WORK TASK:
Line by line, transcribe the listing below exactly.

RECORDED INFORMATION:
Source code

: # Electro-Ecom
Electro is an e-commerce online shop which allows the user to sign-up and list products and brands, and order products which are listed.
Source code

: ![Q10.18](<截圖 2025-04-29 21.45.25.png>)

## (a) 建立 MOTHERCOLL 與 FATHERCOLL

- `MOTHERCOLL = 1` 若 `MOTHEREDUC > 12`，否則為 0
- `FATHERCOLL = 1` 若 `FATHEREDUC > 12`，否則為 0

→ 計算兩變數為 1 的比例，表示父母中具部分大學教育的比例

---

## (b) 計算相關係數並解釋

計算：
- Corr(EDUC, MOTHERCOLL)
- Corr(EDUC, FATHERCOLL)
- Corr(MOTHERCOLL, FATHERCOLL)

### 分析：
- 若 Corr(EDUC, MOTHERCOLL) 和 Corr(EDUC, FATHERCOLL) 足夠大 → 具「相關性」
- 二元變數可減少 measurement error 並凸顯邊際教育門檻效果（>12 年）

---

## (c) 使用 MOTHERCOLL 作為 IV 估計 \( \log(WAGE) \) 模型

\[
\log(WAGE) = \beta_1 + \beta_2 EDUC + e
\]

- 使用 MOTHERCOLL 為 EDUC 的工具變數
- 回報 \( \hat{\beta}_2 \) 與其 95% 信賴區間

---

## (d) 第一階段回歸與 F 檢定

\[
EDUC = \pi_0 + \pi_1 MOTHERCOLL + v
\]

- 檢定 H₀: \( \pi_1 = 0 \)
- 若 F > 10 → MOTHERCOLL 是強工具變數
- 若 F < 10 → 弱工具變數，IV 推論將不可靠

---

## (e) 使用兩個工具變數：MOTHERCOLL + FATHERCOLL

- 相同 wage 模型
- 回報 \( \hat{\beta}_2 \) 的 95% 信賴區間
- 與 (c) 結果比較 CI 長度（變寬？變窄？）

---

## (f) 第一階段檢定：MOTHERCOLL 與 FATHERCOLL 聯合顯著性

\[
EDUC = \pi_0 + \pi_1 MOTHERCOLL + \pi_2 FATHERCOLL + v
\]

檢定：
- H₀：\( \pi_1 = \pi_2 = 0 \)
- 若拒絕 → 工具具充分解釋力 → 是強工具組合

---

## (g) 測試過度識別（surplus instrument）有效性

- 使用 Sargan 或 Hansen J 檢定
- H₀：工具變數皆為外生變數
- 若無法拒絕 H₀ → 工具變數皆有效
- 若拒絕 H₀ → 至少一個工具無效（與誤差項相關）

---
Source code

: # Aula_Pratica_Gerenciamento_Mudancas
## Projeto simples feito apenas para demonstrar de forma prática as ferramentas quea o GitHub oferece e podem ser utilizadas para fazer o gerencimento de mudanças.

EXERCISE SOLUTION:
Source code

: # Electro-Ecom
Electro is an e-commerce online shop which allows the user to sign-up and list products and brands, and order products which are listed.
Source code

: ![Q10.18](<截圖 2025-04-29 21.45.25.png>)

## (a) 建立 MOTHERCOLL 與 FATHERCOLL

- `MOTHERCOLL = 1` 若 `MOTHEREDUC > 12`，否則為 0
- `FATHERCOLL = 1` 若 `FATHEREDUC > 12`，否則為 0

→ 計算兩變數為 1 的比例，表示父母中具部分大學教育的比例

---

## (b) 計算相關係數並解釋

計算：
- Corr(EDUC, MOTHERCOLL)
- Corr(EDUC, FATHERCOLL)
- Corr(MOTHERCOLL, FATHERCOLL)

### 分析：
- 若 Corr(EDUC, MOTHERCOLL) 和 Corr(EDUC, FATHERCOLL) 足夠大 → 具「相關性」
- 二元變數可減少 measurement error 並凸顯邊際教育門檻效果（>12 年）

---

## (c) 使用 MOTHERCOLL 作為 IV 估計 \( \log(WAGE) \) 模型

\[
\log(WAGE) = \beta_1 + \beta_2 EDUC + e
\]

- 使用 MOTHERCOLL 為 EDUC 的工具變數
- 回報 \( \hat{\beta}_2 \) 與其 95% 信賴區間

---

## (d) 第一階段回歸與 F 檢定

\[
EDUC = \pi_0 + \pi_1 MOTHERCOLL + v
\]

- 檢定 H₀: \( \pi_1 = 0 \)
- 若 F > 10 → MOTHERCOLL 是強工具變數
- 若 F < 10 → 弱工具變數，IV 推論將不可靠

---

## (e) 使用兩個工具變數：MOTHERCOLL + FATHERCOLL

- 相同 wage 模型
- 回報 \( \hat{\beta}_2 \) 的 95% 信賴區間
- 與 (c) 結果比較 CI 長度（變寬？變窄？）

---

## (f) 第一階段檢定：MOTHERCOLL 與 FATHERCOLL 聯合顯著性

\[
EDUC = \pi_0 + \pi_1 MOTHERCOLL + \pi_2 FATHERCOLL + v
\]

檢定：
- H₀：\( \pi_1 = \pi_2 = 0 \)
- 若拒絕 → 工具具充分解釋力 → 是強工具組合

---

## (g) 測試過度識別（surplus instrument）有效性

- 使用 Sargan 或 Hansen J 檢定
- H₀：工具變數皆為外生變數
- 若無法拒絕 H₀ → 工具變數皆有效
- 若拒絕 H₀ → 至少一個工具無效（與誤差項相關）

---
Source code

: # Aula_Pratica_Gerenciamento_Mudancas
## Projeto simples feito apenas para demonstrar de forma prática as ferramentas quea o GitHub oferece e podem ser utilizadas para fazer o gerencimento de mudanças.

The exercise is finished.